Input data:
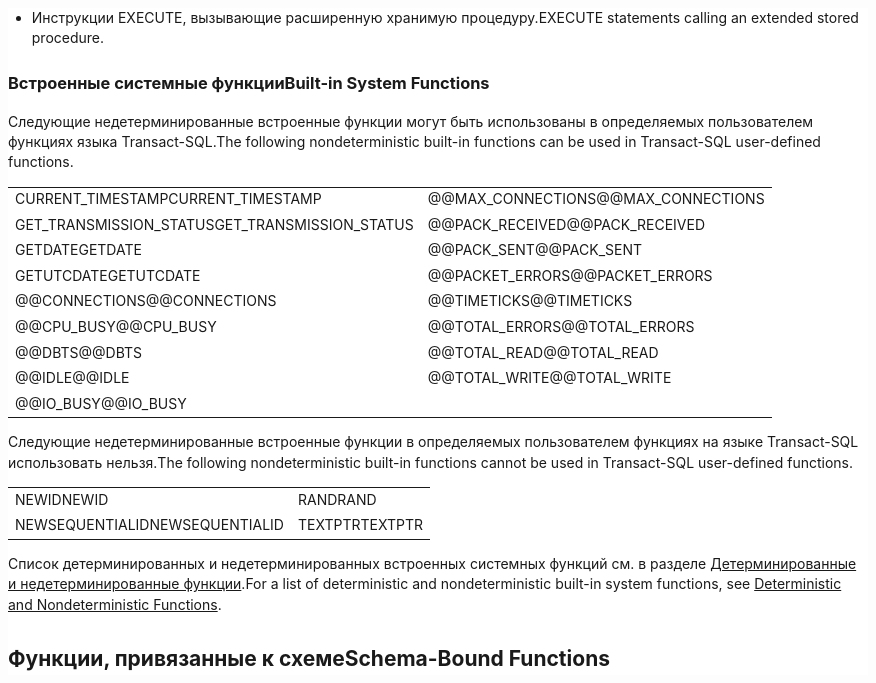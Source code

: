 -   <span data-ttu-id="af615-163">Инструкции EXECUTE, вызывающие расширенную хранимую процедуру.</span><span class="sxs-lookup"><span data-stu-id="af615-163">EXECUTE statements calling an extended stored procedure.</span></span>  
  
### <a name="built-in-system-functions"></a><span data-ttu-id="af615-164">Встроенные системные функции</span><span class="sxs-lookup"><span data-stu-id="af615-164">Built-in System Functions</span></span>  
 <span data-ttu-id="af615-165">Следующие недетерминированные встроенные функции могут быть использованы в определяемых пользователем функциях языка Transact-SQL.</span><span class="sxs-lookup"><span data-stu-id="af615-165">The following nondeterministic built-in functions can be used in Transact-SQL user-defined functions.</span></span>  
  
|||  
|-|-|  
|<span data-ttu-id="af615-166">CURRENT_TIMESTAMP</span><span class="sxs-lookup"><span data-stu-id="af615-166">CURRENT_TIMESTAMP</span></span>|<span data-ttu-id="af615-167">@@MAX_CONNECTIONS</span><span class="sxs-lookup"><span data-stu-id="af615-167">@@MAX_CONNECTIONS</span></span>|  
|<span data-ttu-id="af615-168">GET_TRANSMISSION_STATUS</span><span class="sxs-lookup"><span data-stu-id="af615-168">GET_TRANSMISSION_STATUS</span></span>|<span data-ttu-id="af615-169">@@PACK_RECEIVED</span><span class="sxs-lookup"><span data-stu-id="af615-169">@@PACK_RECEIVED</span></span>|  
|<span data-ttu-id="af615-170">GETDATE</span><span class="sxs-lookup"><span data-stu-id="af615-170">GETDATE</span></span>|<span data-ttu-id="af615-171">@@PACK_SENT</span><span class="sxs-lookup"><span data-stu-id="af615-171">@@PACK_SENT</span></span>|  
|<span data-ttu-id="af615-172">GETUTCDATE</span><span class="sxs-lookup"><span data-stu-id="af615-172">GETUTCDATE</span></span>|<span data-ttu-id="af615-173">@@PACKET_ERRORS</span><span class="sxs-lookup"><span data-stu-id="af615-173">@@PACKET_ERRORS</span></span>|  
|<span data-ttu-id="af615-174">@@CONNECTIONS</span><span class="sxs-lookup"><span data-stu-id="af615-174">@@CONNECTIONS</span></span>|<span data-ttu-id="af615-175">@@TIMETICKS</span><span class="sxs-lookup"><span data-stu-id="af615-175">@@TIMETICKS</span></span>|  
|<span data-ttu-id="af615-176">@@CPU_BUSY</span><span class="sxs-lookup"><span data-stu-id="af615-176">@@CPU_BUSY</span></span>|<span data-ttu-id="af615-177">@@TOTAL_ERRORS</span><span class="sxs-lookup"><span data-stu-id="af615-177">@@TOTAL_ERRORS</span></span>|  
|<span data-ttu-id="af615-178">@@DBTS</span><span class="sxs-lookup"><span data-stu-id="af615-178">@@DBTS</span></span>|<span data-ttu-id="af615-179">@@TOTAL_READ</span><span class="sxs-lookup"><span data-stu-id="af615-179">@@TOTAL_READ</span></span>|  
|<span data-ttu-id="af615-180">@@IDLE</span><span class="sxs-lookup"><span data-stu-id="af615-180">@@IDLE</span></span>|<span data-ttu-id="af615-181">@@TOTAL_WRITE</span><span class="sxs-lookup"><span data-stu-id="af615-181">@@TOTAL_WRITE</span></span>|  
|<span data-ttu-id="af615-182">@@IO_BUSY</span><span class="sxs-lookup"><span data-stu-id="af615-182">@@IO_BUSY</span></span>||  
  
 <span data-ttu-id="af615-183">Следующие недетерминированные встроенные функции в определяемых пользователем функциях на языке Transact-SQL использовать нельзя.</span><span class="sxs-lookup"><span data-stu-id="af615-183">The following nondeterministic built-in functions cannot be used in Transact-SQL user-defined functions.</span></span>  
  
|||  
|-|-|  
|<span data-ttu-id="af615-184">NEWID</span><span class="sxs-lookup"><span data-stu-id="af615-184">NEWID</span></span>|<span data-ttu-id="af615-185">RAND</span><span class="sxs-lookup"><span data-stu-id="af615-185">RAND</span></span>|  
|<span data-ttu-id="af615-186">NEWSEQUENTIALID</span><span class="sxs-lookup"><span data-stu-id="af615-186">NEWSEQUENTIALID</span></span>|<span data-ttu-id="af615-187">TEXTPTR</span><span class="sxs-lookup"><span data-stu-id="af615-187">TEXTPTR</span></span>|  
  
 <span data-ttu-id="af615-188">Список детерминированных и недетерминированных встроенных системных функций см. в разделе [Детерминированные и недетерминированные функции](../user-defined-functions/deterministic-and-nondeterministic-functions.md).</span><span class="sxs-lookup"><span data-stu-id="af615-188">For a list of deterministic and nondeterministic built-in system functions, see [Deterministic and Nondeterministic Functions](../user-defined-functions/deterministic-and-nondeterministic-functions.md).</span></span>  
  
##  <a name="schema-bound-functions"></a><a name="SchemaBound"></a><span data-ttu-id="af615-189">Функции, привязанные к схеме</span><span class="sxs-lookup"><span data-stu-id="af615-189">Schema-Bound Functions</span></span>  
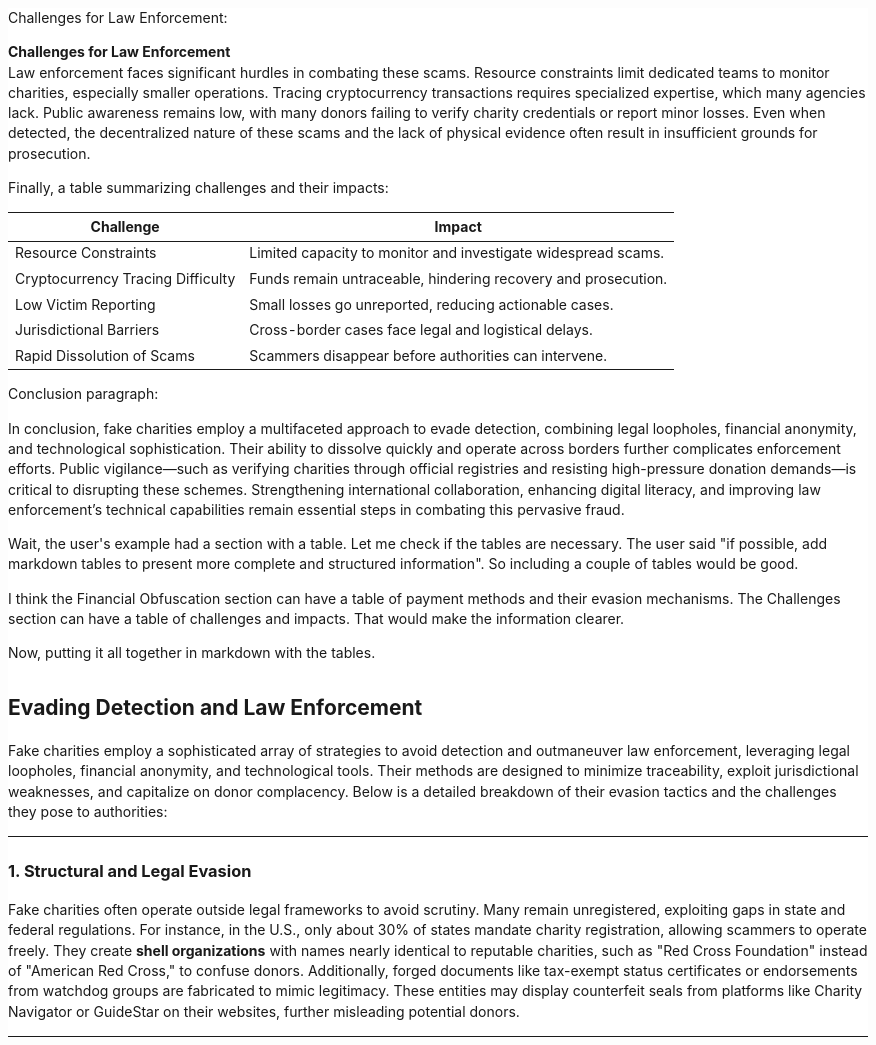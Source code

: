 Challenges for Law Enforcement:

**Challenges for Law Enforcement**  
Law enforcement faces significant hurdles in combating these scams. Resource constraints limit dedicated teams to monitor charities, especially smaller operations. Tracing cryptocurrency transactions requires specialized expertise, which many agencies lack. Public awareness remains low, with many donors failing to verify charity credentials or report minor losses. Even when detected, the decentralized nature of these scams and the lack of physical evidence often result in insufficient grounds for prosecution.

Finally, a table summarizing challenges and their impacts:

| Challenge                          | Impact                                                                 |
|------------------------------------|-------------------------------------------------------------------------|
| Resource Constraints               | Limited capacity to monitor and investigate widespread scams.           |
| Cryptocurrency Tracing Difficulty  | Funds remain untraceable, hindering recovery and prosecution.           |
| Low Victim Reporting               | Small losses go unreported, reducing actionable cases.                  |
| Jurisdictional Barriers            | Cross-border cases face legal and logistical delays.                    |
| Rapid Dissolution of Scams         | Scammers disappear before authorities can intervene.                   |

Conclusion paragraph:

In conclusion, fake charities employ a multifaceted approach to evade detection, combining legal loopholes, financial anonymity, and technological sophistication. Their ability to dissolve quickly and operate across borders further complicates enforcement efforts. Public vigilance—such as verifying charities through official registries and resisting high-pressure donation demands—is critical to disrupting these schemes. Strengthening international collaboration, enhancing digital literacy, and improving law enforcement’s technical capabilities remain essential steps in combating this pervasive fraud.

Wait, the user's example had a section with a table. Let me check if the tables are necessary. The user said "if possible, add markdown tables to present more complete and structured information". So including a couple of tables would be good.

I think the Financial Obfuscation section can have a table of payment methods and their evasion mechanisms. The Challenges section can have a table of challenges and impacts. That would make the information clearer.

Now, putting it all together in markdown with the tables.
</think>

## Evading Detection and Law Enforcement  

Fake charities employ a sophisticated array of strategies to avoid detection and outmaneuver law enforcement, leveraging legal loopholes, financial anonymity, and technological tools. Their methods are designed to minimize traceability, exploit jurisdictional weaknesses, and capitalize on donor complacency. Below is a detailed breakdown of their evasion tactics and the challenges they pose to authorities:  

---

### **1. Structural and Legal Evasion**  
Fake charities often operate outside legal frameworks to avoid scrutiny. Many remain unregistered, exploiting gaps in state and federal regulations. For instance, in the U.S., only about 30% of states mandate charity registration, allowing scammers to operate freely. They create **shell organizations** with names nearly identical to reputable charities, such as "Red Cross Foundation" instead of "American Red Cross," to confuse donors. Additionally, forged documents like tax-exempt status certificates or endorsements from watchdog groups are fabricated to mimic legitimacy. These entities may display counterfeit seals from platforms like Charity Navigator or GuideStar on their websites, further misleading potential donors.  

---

Task objective:
Each line carrying the string "such" should be copied out from the entries.

Worked solution:
In conclusion, fake charities employ a multifaceted approach to evade detection, combining legal loopholes, financial anonymity, and technological sophistication. Their ability to dissolve quickly and operate across borders further complicates enforcement efforts. Public vigilance—such as verifying charities through official registries and resisting high-pressure donation demands—is critical to disrupting these schemes. Strengthening international collaboration, enhancing digital literacy, and improving law enforcement’s technical capabilities remain essential steps in combating this pervasive fraud.
Fake charities often operate outside legal frameworks to avoid scrutiny. Many remain unregistered, exploiting gaps in state and federal regulations. For instance, in the U.S., only about 30% of states mandate charity registration, allowing scammers to operate freely. They create **shell organizations** with names nearly identical to reputable charities, such as "Red Cross Foundation" instead of "American Red Cross," to confuse donors. Additionally, forged documents like tax-exempt status certificates or endorsements from watchdog groups are fabricated to mimic legitimacy. These entities may display counterfeit seals from platforms like Charity Navigator or GuideStar on their websites, further misleading potential donors.  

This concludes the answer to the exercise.